TASK GOAL>
All the data should come back exactly as it was given.

##########

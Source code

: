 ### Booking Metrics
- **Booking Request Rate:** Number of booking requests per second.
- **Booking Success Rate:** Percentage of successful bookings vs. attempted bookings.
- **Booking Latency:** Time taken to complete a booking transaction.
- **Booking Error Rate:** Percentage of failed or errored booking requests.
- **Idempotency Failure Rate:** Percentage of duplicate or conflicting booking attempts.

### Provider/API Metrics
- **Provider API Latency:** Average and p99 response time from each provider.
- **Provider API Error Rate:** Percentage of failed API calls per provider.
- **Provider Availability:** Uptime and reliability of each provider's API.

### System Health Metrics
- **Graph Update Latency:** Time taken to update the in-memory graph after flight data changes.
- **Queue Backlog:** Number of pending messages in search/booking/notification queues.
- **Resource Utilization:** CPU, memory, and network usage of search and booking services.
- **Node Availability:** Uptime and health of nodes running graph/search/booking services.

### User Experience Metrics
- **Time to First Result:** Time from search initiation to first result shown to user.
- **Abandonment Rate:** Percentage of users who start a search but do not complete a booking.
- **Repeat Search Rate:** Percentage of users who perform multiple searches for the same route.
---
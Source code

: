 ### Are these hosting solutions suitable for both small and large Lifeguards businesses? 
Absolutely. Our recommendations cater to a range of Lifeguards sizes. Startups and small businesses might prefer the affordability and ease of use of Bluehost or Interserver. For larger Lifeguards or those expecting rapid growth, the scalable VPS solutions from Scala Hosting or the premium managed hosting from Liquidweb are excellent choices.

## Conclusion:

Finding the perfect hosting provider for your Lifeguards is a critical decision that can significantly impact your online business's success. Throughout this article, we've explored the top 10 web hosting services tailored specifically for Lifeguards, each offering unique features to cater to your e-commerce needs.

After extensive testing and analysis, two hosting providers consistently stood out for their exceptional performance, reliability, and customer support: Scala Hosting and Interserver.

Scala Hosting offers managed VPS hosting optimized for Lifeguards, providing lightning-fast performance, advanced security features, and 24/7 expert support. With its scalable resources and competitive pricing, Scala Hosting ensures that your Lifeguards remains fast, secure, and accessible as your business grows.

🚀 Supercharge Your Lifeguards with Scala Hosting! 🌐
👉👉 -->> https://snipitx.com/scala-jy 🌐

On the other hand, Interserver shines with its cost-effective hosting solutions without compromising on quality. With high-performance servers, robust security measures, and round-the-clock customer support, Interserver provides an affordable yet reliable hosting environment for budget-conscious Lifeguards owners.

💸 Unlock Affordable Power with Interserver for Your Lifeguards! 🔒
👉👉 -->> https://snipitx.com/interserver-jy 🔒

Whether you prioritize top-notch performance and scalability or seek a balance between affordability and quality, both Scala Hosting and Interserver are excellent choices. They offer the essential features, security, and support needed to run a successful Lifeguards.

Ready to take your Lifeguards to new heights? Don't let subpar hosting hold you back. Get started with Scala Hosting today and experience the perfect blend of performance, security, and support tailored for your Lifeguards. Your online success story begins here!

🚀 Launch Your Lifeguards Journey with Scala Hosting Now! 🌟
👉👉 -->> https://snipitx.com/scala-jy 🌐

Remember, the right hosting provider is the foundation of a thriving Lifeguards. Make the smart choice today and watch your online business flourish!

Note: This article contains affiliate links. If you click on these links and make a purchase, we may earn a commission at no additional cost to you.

##########

RESULT OF THE EXERCISE>
Source code

: ### Booking Metrics
- **Booking Request Rate:** Number of booking requests per second.
- **Booking Success Rate:** Percentage of successful bookings vs. attempted bookings.
- **Booking Latency:** Time taken to complete a booking transaction.
- **Booking Error Rate:** Percentage of failed or errored booking requests.
- **Idempotency Failure Rate:** Percentage of duplicate or conflicting booking attempts.

### Provider/API Metrics
- **Provider API Latency:** Average and p99 response time from each provider.
- **Provider API Error Rate:** Percentage of failed API calls per provider.
- **Provider Availability:** Uptime and reliability of each provider's API.

### System Health Metrics
- **Graph Update Latency:** Time taken to update the in-memory graph after flight data changes.
- **Queue Backlog:** Number of pending messages in search/booking/notification queues.
- **Resource Utilization:** CPU, memory, and network usage of search and booking services.
- **Node Availability:** Uptime and health of nodes running graph/search/booking services.

### User Experience Metrics
- **Time to First Result:** Time from search initiation to first result shown to user.
- **Abandonment Rate:** Percentage of users who start a search but do not complete a booking.
- **Repeat Search Rate:** Percentage of users who perform multiple searches for the same route.
---
Source code

: ### Are these hosting solutions suitable for both small and large Lifeguards businesses? 
Absolutely. Our recommendations cater to a range of Lifeguards sizes. Startups and small businesses might prefer the affordability and ease of use of Bluehost or Interserver. For larger Lifeguards or those expecting rapid growth, the scalable VPS solutions from Scala Hosting or the premium managed hosting from Liquidweb are excellent choices.

## Conclusion:

Finding the perfect hosting provider for your Lifeguards is a critical decision that can significantly impact your online business's success. Throughout this article, we've explored the top 10 web hosting services tailored specifically for Lifeguards, each offering unique features to cater to your e-commerce needs.

After extensive testing and analysis, two hosting providers consistently stood out for their exceptional performance, reliability, and customer support: Scala Hosting and Interserver.

Scala Hosting offers managed VPS hosting optimized for Lifeguards, providing lightning-fast performance, advanced security features, and 24/7 expert support. With its scalable resources and competitive pricing, Scala Hosting ensures that your Lifeguards remains fast, secure, and accessible as your business grows.

🚀 Supercharge Your Lifeguards with Scala Hosting! 🌐
👉👉 -->> https://snipitx.com/scala-jy 🌐

On the other hand, Interserver shines with its cost-effective hosting solutions without compromising on quality. With high-performance servers, robust security measures, and round-the-clock customer support, Interserver provides an affordable yet reliable hosting environment for budget-conscious Lifeguards owners.

💸 Unlock Affordable Power with Interserver for Your Lifeguards! 🔒
👉👉 -->> https://snipitx.com/interserver-jy 🔒

Whether you prioritize top-notch performance and scalability or seek a balance between affordability and quality, both Scala Hosting and Interserver are excellent choices. They offer the essential features, security, and support needed to run a successful Lifeguards.

Ready to take your Lifeguards to new heights? Don't let subpar hosting hold you back. Get started with Scala Hosting today and experience the perfect blend of performance, security, and support tailored for your Lifeguards. Your online success story begins here!

🚀 Launch Your Lifeguards Journey with Scala Hosting Now! 🌟
👉👉 -->> https://snipitx.com/scala-jy 🌐

Remember, the right hosting provider is the foundation of a thriving Lifeguards. Make the smart choice today and watch your online business flourish!

Note: This article contains affiliate links. If you click on these links and make a purchase, we may earn a commission at no additional cost to you.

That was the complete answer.